First, a disclaimer:

shared_ptr isn't a panacea. It should be used when ownership is actually shared. Non-sharing ownership is expressed by unique_ptr and non-ownership is expressed by a (raw) reference. weak_ptr is for a shared_ptr that must be observed but not owned… but isn't a good defensive practice against stale pointers in general. Defaulting to shared_ptr goes directly to the lowest common denominator; it's poor programming practice.

The choice here is between shared_ptr< T >, shared_ptr< T const >, shared_ptr< T > const &, and T const &, and T &. Let's assume you're not changing anything, but the sequence could change its objects, so const is desirable. That narrows it to shared_ptr< T const >, shared_ptr< T > const &, and T const &.

Let's reformulate the question as,

Is shared_ptr< T > const & ever the right choice?

In this light, evaluate the alternatives.

shared_ptr< T const > (pass shared pointer by value)
- +: straightforward value semantics; can pass shared_ptr< T >
- +: can be copied or moved to expand the ownership pool
- +: propagates const correctness to the called function
- +: access to object is fast: a direct pointer argument is included
- –: passing is expensive: copies two machine words and atomic-touches a ref count
- –: called function concerns itself with ownership semantics
shared_ptr< T > const & (pass shared pointer by reference)
- +: passing is as cheap as a direct object reference
- +: can be copied to expand the ownership pool
- –: loses const correctness to the called function
  - If you try shared_ptr< T const > const & instead, you will pass a temporary copy and end up with the disadvantages of this alternative and pass-by-value.
- –: access to object goes through an extra indirection
- –: called function concerns itself with ownership semantics
T const & (direct reference)
- +: preserves const correctness
- +: caller unconcerned with ownership semantics
- +: pass fast, just one machine word
- +: access fast, direct pointer argument to function (if even that)
- –: cannot confer ownership

Weighing it on balance, if ownership isn't being extended (such as by returning an object that retains the argument), you really should pass a simple reference. In such a case, the function should seldom care how its argument is owned. Having it require a shared_ptr violates separation of concerns in the worst way. You can't have a local object or a member subobject and still use the function. And worst of all, everything is more complicated.

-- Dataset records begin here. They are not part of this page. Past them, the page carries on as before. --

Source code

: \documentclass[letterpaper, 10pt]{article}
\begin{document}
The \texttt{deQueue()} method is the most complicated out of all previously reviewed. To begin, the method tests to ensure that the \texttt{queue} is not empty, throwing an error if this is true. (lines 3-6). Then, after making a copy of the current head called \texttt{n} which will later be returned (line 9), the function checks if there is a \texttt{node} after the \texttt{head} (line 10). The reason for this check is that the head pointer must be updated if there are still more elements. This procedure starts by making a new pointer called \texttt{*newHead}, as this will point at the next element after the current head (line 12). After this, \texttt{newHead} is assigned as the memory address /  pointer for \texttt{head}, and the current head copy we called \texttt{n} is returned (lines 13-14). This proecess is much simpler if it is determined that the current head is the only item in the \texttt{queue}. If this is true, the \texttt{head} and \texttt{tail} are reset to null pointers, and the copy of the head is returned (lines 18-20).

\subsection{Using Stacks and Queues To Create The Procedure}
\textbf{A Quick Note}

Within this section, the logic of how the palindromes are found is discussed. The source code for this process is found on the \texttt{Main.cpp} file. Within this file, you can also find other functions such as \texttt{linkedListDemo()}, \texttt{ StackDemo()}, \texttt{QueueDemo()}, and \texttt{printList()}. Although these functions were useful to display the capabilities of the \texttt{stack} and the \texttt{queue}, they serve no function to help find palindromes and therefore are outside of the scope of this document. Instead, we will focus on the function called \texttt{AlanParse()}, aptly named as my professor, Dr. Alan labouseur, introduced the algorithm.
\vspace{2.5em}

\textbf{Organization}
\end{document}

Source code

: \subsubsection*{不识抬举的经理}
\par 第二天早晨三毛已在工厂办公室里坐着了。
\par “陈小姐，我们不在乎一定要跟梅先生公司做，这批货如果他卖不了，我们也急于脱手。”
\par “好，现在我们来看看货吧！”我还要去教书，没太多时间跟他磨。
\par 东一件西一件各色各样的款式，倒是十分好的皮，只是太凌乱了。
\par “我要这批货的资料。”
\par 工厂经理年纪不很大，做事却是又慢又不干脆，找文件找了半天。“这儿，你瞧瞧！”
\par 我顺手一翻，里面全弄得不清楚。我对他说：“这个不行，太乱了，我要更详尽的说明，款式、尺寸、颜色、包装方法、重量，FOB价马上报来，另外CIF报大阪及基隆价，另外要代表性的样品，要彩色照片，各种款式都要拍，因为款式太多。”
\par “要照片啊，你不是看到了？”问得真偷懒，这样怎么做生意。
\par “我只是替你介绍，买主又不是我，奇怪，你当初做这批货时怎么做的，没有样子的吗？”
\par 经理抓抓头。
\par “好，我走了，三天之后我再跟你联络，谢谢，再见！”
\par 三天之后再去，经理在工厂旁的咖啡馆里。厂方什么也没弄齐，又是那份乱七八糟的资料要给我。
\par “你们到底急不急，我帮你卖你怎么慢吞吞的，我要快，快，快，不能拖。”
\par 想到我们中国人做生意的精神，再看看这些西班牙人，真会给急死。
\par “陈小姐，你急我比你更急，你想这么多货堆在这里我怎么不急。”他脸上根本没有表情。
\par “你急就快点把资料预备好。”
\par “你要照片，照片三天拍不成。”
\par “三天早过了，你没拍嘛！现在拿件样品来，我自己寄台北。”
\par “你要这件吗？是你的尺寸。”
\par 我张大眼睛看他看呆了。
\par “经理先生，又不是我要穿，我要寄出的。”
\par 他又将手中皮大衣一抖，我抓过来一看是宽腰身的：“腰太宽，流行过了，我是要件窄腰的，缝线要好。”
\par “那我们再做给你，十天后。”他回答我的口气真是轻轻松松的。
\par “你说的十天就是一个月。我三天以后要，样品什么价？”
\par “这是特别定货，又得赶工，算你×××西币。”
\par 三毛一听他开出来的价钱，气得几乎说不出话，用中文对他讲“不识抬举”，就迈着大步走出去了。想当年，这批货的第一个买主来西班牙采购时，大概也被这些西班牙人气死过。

If ownership is potentially extended to someone else, which would be the justification for using shared_ptr in the first place, then you should always pass by shared_ptr< [const] T > value. Yes, it does copy the shared_ptr upon call. But the expensive part of copying a shared_ptr is updating the refcount, not pushing the pointers on the stack. And if you're conferring ownership, you want to update the refcount anyway. Take the passed value and move it, which does not touch the refcount. Having done that, you're left with no advantages and a lot of disadvantages to pass-by-reference.